Feltre, rapina e ricatta il suo amante per 20mila euro
Rapina da 20 euro ed estorsione da 20mila al suo ragazzo. S.K. è stato arrestato sabato scorso dai carabinieri del Nucleo Radiomobile di Feltre. L’uomo è detenuto nel carcere di Baldenich, in attesa dell’udienza di convalida, che è stata fissata per domani mattina. È difeso dagli avvocati Sonia Sommacal e Paolo Zornitta e, per lui, il pubblico ministero titolare del fascicolo Roberta Gallego dovrebbe chiedere la conferma della custodia cautelare, dopo che la perquisizione domiciliare è stata positiva.
I due uomini intrattenevano una relazione clandestina e, nel fine settimana, ci sarebbe stato solo l’ultimo episodio. L’indagato si sarebbe avvicinato al suo amante e, tenendo un atteggiamento intimidatorio, avrebbe preteso di avere dei soldi. Non solo: si sarebbe permesso d’infilargli una mano nella tasca dei pantaloni, frugando alla ricerca del denaro e recuperando alcuni spiccioli, una banconota da 20 euro e un mazzo di chiavi. La vittima di quella che è stata una sorta di perquisizione corporale avrebbe cercato a parole d’impedire la rapina impropria, ma senza riuscirci.
Anzi, il futuro imputato l’avrebbe minacciato con una frase che dev’essere suonata «noi ci conosciamo, non fare il furbetto». Come dire che sarebbe anche potuta andare peggio di così.
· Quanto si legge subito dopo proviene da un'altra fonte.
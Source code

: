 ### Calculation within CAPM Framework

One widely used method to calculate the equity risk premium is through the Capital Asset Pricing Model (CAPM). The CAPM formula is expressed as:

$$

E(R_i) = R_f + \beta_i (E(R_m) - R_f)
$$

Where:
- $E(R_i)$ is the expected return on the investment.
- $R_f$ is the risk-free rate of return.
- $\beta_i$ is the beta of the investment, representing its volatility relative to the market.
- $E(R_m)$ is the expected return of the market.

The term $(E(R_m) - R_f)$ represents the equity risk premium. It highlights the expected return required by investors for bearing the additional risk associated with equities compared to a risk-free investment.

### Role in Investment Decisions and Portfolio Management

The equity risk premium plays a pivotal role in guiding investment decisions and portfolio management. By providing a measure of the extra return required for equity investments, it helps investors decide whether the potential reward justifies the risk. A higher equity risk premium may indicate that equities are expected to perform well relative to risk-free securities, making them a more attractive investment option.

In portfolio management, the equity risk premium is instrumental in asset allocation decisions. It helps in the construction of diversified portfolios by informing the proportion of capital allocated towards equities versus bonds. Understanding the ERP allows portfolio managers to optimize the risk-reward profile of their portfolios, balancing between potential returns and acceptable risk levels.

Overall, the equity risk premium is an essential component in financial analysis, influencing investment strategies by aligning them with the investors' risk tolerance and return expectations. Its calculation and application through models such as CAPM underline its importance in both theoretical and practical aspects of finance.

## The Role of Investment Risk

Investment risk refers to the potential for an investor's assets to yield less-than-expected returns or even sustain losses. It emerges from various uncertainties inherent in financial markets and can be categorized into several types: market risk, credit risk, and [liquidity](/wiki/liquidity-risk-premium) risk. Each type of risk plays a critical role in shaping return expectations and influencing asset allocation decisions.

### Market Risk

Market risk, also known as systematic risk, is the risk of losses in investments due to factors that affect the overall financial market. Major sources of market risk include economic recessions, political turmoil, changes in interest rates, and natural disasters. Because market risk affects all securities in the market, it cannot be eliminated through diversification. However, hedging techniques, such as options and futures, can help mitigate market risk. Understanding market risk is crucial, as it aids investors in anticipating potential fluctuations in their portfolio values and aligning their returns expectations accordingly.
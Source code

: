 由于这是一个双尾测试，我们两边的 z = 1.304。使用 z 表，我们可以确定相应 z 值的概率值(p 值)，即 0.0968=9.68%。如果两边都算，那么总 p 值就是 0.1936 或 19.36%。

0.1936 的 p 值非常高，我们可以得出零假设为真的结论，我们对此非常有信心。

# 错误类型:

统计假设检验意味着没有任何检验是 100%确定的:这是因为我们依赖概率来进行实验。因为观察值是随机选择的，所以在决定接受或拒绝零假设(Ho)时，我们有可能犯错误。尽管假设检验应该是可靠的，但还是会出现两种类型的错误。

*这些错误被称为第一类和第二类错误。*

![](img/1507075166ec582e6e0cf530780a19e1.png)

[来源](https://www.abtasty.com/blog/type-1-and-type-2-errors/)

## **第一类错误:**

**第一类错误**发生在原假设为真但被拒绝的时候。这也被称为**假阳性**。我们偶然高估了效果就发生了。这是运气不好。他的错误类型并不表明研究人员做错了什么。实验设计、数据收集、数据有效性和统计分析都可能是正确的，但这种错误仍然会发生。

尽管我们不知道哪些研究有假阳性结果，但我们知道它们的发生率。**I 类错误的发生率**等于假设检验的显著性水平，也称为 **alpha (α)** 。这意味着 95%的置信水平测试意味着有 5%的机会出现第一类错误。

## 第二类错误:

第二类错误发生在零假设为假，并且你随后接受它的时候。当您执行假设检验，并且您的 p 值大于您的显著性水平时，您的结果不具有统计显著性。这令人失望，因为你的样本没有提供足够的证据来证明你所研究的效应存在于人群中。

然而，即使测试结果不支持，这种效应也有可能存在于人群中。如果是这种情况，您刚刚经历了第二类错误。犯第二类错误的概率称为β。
Che i due si conoscessero, è certo. Perlomeno fin dal 2020, quando S.K. avrebbe cominciato a ricattare l’altro uomo, per cercare di portargli via tutti i risparmi accumulati in una vita. C’erano delle minacce del tipo «ti ammazzo, non ho paura, se non mi consegni i soldi dico a tua figlia che sto con suo padre. Se non mi dai i soldi, ti rovino la reputazione in tutta la città e ti faccio del male».
Ma c’erano anche violenze fisiche: calci, schiaffi e spinte, che convincevano la vittima a privarsi del denaro faticosamente guadagnato, anche attraverso l’uso della sua carta bancomat. In definitiva, si parla di una cifra non inferiore a 20mila euro, del resto la parte offesa era sottomessa dall’amante e impaurita per i suoi trascorsi nell’esercito. Finiva per sopportare anche delle violenze sessuali, senza riuscire a ribellarsi, fino a quando sabato si è arrivati al punto di non ritorno. Quelle chiavi erano per lui preziosissime e sarebbero state ritrovate dai militari nel domicilio dell’indagato. Non sono senz’altro state l’unico oggetto posto sotto sequestro, ma sul resto non ci sono conferme.